Aged Asiago (Asiago d’allevo): Aged Asiago cheese has a crumbly texture and a more robust flavor. It’s perfect for grating over dishes like pasta, risotto, and soups. Aged Asiago can also be used in salads or served with fruits and nuts as part of a cheese platter.

  1. Asiago Risotto: Grate aged Asiago cheese into a risotto at the end of cooking. The cheese will add a robust flavor to the creamy rice dish.
  2. Roasted Vegetable and Asiago Soup: Roast your favorite vegetables, puree them with some vegetable stock, and stir in grated aged Asiago cheese for a hearty, flavorful soup.
  3. Asiago Cheese Platter: Serve chunks of aged Asiago cheese on a cheese platter with fruits like apples and pears, nuts like almonds and walnuts, and some crusty bread or crackers.

The flavor of Asiago cheese pairs well with a variety of foods. It can complement the flavors of fruits like apples and pears, and it also pairs well with nuts like almonds and walnuts.

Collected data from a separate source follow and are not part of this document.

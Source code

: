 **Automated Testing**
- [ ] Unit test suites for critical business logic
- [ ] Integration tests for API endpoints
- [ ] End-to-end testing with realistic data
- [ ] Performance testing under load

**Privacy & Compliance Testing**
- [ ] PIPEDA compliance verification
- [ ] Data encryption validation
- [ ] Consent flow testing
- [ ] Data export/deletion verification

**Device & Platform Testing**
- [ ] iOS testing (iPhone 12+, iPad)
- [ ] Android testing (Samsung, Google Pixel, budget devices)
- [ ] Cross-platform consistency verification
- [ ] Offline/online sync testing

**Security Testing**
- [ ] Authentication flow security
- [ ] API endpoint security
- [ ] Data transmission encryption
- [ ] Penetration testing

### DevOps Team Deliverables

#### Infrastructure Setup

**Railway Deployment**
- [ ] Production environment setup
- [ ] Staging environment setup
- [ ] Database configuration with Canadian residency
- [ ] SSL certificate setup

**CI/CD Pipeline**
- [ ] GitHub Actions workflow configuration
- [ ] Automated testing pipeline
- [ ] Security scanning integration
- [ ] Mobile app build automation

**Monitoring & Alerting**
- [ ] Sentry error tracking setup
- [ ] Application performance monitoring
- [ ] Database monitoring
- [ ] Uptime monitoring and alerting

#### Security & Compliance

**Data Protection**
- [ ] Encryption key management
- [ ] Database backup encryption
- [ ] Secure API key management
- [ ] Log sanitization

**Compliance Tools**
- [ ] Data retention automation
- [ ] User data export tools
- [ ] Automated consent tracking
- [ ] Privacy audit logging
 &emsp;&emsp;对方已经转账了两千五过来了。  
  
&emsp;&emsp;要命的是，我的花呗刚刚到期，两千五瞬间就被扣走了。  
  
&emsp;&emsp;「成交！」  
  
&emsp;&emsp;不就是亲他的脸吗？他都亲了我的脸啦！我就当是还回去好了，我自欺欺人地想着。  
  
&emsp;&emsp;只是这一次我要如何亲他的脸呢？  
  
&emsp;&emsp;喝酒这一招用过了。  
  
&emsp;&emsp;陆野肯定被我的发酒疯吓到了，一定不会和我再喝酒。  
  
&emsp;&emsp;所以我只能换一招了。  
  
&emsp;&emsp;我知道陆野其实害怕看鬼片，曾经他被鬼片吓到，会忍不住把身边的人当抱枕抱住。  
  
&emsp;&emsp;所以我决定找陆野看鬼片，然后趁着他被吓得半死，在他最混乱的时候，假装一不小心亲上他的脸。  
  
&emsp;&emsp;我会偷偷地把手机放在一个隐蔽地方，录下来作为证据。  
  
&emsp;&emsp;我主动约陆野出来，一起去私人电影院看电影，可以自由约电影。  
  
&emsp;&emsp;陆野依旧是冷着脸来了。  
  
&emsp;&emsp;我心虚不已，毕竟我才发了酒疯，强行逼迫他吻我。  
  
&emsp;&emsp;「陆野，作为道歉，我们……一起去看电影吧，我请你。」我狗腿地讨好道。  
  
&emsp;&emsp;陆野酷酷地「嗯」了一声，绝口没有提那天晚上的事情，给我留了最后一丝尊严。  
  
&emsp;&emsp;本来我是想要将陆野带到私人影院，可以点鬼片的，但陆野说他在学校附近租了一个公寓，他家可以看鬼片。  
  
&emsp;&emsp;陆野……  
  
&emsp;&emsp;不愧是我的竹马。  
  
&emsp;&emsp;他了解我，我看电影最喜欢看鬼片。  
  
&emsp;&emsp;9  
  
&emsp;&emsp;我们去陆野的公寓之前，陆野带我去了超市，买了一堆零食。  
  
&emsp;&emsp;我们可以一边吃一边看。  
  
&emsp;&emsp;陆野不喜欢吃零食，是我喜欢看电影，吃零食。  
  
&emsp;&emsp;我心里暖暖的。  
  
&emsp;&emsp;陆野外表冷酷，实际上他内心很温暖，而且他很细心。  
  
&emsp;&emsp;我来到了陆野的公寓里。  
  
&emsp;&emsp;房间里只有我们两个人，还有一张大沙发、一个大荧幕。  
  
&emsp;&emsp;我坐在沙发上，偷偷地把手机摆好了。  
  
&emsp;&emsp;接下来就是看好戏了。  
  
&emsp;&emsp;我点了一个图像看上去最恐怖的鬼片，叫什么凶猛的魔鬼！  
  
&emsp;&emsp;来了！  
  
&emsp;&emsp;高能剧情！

In terms of beverages, Asiago cheese can be paired with a variety of wines, from white to red, depending on its age. Learn more about asiago in wine pairing.

Price of Asiago Cheese: Expensive?

The price of Asiago cheese varies depending on the brand, type, and length of ripening. Here are a few examples:

  1. BelGioioso, Asiago Cheese, 8 oz (Pack of 3): This costs approximately $14.99, which means each pack is around $5. If buy more, you can get around $4.
  2. igourmet Asiago Pressato DOP Cheese (7.5 ounce): This is priced at about $8.99 for a 7.5-ounce piece. The aged version goes for $9.99.
  3. Murray’s Asiago d’Allevo Cheese (1 lb): This is a bit more expensive, costing around $23 for a pound.

In the United States, you will likely get a domestic asiago for around $9 per pound, while imported Italian asiago costs about $16-20 per pound, or some others can drive up to $40.

Whether Asiago cheese is considered expensive depends on your personal budget and how much you value the cheese. Compared to other cheeses, Asiago is generally considered to be moderately priced and not particularly expensive. It’s not as expensive as some high-end artisanal cheeses, but it’s more expensive than basic supermarket cheeses.

Based on the data from CLAL, the price of Asiago cheese has seen some fluctuations over the years.

In 2023 particularly, the retail price for Asiago cheese in fixed-weight packaging was around €11.22 per kg on average from January to April, showing an increase of about 30.73% compared to the same period in 2022. These prices can be influenced by a variety of factors.